No longer would an army’s rate of advance be based on the pace of a foot soldier, or slowed by cavalry regiments’ mounts that had to be regularly fed and watered. The tank, deployed in huge numbers, would make fast-moving armies invincible.
Yet now, some 100 years after it was first deployed by the Army, the Ministry of Defence is reportedly considering scrapping tanks altogether under radical proposals to modernise our forces and focus on cyberwarfare.
The cost of upgrading Britain’s ageing fleet of 227 Challenger 2 tanks and the 338 armoured Warrior fighting vehicles that support them on the battlefield is apparently prohibitive. If these vast machines are mothballed, it would not only bring to an end the glorious history of the British tank but even presage the end for its supremacy in other countries.

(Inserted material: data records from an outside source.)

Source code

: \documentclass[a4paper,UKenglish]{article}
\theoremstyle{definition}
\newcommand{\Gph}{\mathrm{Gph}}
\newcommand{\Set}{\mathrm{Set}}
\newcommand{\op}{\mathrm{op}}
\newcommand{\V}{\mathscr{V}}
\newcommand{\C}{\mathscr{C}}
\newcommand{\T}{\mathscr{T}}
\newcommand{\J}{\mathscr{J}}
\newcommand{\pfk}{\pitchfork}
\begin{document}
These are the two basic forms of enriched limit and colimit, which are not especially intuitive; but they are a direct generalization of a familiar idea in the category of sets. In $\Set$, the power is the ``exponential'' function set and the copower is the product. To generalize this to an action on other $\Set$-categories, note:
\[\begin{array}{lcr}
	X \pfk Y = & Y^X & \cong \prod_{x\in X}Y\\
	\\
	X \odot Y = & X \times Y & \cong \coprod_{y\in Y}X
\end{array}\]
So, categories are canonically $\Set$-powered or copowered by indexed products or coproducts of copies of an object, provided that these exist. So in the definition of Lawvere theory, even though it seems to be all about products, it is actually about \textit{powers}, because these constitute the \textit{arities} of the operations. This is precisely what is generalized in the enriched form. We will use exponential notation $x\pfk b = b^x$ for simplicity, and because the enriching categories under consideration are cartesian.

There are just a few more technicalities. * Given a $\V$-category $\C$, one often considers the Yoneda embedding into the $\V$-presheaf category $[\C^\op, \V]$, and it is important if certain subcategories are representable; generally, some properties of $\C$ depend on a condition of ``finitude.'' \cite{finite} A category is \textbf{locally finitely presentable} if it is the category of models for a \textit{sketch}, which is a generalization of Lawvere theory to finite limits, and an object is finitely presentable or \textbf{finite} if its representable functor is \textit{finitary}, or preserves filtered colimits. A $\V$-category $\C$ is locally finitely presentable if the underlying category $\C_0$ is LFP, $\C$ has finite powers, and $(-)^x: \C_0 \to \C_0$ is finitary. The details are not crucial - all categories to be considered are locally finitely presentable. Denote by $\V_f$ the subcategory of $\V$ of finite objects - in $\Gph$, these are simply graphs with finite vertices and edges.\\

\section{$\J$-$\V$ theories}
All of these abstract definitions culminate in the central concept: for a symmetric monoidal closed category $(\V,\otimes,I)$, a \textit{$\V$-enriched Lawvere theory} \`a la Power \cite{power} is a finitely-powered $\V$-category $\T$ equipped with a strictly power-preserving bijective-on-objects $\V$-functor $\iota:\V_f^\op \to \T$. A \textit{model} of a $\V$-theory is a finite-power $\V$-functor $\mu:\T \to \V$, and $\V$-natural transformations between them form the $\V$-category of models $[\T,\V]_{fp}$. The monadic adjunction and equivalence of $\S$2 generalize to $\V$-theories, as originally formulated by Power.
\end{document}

But it was Winston Churchill, then the dynamic young First Lord of the Admiralty, who first championed the tank in London in 1914, after hearing that the War Office had abandoned tests involving a tractor-like vehicle called a ‘trench crosser’ as the heavy vehicles were considered too cumbersome.
Churchill’s ever-fertile imagination was fired up by the idea of a vehicle with caterpillar tracks rather than wheels that enabled it to crawl over any terrain, however hostile.
Searching for ways to break the deadlock that had bogged down movement in the trenches of France and Flanders, Churchill took over the mothballed project.
He immediately ordered production of 18 experimental vehicles he called ‘landships’ but which soon acquired the nickname of ‘tanks’, as the people who made them reckoned they looked like water tanks.
In those early days, tanks were put into action in groups of two or three at a time, but a far-sighted British commander in the newly-formed Tank Corps, J F C ‘Boney’ Fuller, suggested switching strategy and using hundreds of tanks in a co-ordinated mass attack.
The plan was to put them into action at Cambrai — with huge initial success. For the first time on the Western Front, a major breakthrough was achieved, and although the Germans soon regained most of the ground they had lost, they adopted the tank themselves and began to copy the British and make their own.
The French, too, started producing tanks, and together the two Allied powers co-ordinated a mass tank attack at Amiens in August 1918 which rolled up the German army and led to the Armistice that ended the war just three months later.
Conditions for those early tank crews were hell. Temperatures inside reached a scorching 100f (38c), and thick smoke from the engines choked the crew.
The deafening noise meant orders could only be transmitted by hand signals, and bullets hitting the tank’s outer shell detached red-hot splinters inside which flew about lethally, forcing the men to protect themselves with chainmail visors like medieval knights.
But the tank really came into its own in World War II, reaching its apogee with the German Army’s panzer divisions.
Adolf Hitler, who had served as a lance-corporal on the Somme and may have encountered them on the battlefield, clearly understood their power.Commanders such as Heinz Guderian and Erwin Rommel pioneered ‘Blitzkrieg’: a style of assault that combined tanks and war planes to punch through enemy defences and spearhead a full blown and swift-moving invasion.
In the words of the historian Robert Citino: ‘There were no horses this time, just cruel grey machines, engines roaring, treads clattering, machine guns barking away. They were on you almost before you knew it, and you were lucky if you lived to fight a second day.’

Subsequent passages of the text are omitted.